Botsyun et al. (Research Articles, 1 March 2019, eaaq1436) have suggested that the Tibetan Plateau was low (substantially less than 3000 meters) during the Eocene, based on a comparison of oxygen isotope proxy data with isotope-enabled climate model simulations. However, we contend that their conclusions are flawed as the result of a number of failings of both the modeling and the data comparison.

Botsyun et al. (1), on the basis of a comparison of oxygen isotope data with a set of isotope-enabled climate model simulations, recently suggested that the Tibetan Plateau was low (substantially less than 3000 m) during the Eocene. Along the windward front of the plateau, this modeling work contradicts proxy-based studies using oxygen isotopes [e.g., (2)], thermodynamic paleoaltimetry techniques [e.g., (3)], and modern observations (4). Botsyun et al. argue that warmer worlds have a hydrological cycle dissimilar to that of the modern period. However, we contend that their conclusions are flawed as a result of failings of both the modeling and the data comparison.

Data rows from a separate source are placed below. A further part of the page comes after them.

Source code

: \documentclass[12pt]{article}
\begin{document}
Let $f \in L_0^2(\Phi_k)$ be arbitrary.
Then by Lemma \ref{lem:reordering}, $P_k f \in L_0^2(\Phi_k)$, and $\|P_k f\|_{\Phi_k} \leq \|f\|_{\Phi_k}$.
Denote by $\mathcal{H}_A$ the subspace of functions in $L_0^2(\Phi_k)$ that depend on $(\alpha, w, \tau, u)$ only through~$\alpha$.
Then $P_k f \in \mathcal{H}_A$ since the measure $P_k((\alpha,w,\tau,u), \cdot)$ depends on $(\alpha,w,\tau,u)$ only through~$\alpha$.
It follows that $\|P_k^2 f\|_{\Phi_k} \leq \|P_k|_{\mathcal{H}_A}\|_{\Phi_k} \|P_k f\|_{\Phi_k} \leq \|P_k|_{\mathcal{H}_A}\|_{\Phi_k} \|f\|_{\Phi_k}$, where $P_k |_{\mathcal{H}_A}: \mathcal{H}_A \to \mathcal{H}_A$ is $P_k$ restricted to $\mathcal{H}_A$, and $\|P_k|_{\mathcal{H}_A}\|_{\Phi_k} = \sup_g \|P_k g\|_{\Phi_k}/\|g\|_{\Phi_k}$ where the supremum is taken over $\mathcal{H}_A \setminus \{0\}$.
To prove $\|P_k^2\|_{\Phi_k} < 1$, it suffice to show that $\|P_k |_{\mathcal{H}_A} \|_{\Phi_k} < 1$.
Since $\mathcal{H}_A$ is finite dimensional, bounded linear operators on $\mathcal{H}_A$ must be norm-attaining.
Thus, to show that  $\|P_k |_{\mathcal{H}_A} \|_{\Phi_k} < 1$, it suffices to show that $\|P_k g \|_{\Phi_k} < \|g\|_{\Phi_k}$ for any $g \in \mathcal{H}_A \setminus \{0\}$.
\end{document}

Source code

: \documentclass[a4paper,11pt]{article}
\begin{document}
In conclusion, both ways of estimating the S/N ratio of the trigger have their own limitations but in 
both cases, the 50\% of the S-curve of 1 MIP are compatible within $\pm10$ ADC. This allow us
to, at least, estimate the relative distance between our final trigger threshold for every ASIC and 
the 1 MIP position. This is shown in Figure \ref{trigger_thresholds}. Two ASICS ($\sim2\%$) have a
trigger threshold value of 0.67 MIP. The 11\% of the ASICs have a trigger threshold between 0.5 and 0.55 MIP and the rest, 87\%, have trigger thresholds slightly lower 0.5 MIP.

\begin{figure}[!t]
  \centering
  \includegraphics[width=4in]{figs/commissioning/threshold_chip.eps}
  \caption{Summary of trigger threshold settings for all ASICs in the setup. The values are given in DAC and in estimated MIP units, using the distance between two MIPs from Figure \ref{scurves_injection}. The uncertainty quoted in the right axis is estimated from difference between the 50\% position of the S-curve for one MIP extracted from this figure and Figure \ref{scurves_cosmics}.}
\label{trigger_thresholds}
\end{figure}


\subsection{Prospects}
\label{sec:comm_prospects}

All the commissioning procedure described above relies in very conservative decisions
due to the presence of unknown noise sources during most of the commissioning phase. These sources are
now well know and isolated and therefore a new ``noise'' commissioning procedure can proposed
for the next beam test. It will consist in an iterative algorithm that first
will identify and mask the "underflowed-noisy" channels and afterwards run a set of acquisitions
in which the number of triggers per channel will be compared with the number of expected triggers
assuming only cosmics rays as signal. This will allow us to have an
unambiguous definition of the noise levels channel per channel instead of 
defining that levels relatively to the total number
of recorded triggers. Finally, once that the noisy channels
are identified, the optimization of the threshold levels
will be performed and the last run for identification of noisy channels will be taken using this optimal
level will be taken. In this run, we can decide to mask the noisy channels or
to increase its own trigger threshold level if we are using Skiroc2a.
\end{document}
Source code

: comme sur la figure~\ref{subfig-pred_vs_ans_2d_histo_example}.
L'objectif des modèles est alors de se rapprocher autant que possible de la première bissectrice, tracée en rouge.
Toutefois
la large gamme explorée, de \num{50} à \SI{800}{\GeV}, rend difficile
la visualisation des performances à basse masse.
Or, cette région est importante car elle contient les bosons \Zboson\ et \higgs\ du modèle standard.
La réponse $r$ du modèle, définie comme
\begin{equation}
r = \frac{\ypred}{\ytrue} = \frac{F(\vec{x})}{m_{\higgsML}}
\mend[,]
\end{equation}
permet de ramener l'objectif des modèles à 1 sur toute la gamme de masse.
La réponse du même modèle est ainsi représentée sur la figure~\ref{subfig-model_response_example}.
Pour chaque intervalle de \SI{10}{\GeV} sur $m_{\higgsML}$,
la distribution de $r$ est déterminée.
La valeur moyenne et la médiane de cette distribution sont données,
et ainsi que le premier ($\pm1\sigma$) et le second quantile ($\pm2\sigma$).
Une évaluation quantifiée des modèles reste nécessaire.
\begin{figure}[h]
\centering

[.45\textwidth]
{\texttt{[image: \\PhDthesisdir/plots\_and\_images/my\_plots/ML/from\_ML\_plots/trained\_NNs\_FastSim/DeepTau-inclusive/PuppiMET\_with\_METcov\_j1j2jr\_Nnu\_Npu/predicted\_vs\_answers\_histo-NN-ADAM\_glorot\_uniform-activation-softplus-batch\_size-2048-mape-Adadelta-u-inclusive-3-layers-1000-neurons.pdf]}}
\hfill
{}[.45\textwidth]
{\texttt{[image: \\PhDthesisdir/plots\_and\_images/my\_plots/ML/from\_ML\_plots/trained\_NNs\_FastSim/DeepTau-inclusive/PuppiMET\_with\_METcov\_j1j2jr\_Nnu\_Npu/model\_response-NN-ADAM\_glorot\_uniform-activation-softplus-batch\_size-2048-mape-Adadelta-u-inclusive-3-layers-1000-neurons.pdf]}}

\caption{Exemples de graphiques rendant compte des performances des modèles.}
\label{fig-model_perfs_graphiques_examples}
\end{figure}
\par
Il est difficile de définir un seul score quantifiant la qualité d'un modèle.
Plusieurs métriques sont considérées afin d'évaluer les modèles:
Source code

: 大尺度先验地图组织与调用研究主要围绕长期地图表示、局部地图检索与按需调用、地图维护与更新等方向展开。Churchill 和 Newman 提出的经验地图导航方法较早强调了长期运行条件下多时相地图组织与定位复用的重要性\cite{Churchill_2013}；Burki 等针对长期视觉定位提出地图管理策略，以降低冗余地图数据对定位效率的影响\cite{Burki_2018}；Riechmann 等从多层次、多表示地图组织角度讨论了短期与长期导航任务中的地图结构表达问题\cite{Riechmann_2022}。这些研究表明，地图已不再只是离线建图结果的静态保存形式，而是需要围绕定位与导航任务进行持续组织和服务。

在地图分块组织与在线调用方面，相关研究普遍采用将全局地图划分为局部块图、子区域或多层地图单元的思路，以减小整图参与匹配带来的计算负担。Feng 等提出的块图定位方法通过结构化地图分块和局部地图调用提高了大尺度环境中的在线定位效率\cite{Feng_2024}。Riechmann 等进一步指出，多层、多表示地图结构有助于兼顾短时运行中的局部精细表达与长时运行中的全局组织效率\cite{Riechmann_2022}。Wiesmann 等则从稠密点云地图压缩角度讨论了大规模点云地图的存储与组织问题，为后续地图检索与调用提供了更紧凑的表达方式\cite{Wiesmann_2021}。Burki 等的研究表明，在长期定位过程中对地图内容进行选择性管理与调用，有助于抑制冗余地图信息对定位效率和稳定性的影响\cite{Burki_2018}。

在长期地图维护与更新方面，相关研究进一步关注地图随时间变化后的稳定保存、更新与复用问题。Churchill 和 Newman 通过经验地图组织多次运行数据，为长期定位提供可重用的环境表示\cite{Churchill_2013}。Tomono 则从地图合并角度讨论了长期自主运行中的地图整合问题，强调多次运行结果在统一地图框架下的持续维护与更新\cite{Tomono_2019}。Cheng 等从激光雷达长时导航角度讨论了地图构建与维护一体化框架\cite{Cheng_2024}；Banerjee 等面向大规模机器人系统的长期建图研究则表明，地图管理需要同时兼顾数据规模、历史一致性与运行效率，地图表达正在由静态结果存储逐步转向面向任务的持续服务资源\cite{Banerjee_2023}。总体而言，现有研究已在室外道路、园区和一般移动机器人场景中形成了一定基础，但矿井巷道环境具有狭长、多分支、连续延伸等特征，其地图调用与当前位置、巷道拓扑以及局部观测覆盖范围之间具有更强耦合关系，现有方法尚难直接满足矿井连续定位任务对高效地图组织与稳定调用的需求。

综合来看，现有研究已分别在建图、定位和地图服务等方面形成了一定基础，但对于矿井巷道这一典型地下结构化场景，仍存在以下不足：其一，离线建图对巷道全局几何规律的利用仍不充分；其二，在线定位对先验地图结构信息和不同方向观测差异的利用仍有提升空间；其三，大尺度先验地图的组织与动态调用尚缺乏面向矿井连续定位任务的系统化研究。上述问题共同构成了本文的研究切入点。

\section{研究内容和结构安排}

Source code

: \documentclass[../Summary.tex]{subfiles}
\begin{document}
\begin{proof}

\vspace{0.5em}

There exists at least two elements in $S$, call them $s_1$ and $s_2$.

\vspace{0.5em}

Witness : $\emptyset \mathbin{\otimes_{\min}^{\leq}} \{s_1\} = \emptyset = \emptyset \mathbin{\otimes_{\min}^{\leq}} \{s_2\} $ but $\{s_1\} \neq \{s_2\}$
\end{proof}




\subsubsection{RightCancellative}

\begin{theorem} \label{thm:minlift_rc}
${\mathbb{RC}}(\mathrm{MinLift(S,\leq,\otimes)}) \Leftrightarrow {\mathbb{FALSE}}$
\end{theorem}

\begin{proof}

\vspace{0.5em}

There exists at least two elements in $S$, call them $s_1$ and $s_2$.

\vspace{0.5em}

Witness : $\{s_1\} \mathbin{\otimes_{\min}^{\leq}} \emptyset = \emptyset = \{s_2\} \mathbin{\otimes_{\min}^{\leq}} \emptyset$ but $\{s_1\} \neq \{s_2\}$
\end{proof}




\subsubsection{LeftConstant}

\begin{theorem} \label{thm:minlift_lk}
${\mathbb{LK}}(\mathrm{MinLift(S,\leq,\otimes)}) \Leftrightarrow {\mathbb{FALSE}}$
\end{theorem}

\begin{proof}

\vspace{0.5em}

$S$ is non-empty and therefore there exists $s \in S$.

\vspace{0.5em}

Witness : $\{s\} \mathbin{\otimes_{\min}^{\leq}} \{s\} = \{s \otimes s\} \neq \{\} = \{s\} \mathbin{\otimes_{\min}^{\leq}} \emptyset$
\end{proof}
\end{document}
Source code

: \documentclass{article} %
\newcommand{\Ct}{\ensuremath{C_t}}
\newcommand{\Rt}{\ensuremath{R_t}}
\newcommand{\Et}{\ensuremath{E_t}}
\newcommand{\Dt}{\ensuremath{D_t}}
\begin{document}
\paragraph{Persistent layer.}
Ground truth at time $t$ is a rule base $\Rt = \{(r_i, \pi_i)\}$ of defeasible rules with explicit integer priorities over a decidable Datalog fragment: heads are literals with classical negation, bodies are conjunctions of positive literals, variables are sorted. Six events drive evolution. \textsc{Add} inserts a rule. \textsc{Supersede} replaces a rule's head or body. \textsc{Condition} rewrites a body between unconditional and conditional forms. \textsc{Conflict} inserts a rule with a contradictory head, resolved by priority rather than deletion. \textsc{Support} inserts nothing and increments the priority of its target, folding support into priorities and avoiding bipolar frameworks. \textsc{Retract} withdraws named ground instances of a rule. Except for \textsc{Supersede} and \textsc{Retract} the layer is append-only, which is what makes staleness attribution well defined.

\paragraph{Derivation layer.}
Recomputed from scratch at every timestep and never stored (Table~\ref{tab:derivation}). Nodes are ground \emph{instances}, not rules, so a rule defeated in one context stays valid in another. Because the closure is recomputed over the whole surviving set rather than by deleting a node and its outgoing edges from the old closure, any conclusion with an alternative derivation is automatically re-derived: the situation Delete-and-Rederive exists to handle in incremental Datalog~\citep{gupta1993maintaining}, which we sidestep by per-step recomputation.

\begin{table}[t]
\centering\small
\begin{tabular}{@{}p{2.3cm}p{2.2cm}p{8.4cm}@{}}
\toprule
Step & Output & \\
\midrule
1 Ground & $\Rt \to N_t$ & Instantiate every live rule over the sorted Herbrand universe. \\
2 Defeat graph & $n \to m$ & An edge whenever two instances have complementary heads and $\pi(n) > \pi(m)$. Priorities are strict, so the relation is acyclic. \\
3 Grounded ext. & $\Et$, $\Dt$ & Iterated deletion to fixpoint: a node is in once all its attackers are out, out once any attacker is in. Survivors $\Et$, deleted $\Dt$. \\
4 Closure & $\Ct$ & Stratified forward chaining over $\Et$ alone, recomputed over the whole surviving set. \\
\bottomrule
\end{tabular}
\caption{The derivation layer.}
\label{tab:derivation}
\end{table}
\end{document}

Stable isotope paleoaltimetry requires several assumptions about the sources of moisture, recycling, and atmospheric circulation, which are difficult to assess from data alone. Many studies have used isotope-enabled climate models to validate these assumptions and improve the estimates of paleoaltitudes [e.g., (5)]. We welcome this approach as a way of refining the reliability and accuracy of isotope paleoaltimetry.

However, Botsyun et al. have made several weak or incorrect assumptions. First, they used an incomplete modeling approach. They ran an atmosphere-only climate model with no feedbacks between the atmosphere, vegetation, and ocean. They also failed to consider spatial variations in surface ocean isotopic values, which are ultimately the source of the precipitation. In the modern climate, spatial variation is small. However, with the extreme warmth of the Eocene, the enhanced hydrological cycle results in much stronger horizontal gradients in stable isotopes (6), which may have an impact on the isotopic value of precipitation.

To investigate the model failings of Botsyun et al., we repeated their analysis using the HadCM3L model, which is an isotope-enabled coupled atmosphere-ocean-vegetation model (6, 7). We used Lutetian (41 to 48 Ma) paleogeography (8), a period similar to that in Botsyun et al. Our simulation has extensive Tibetan elevation exceeding 4 km. The resulting isotope precipitation map (Fig. 1) should be compared to figure 2 of Botsyun et al., particularly figure 2F (reproduced here), which has a seaway between India and Asia and hence is closest to our paleogeography.

Fig. 1 Maps of geography and calculated δ18O.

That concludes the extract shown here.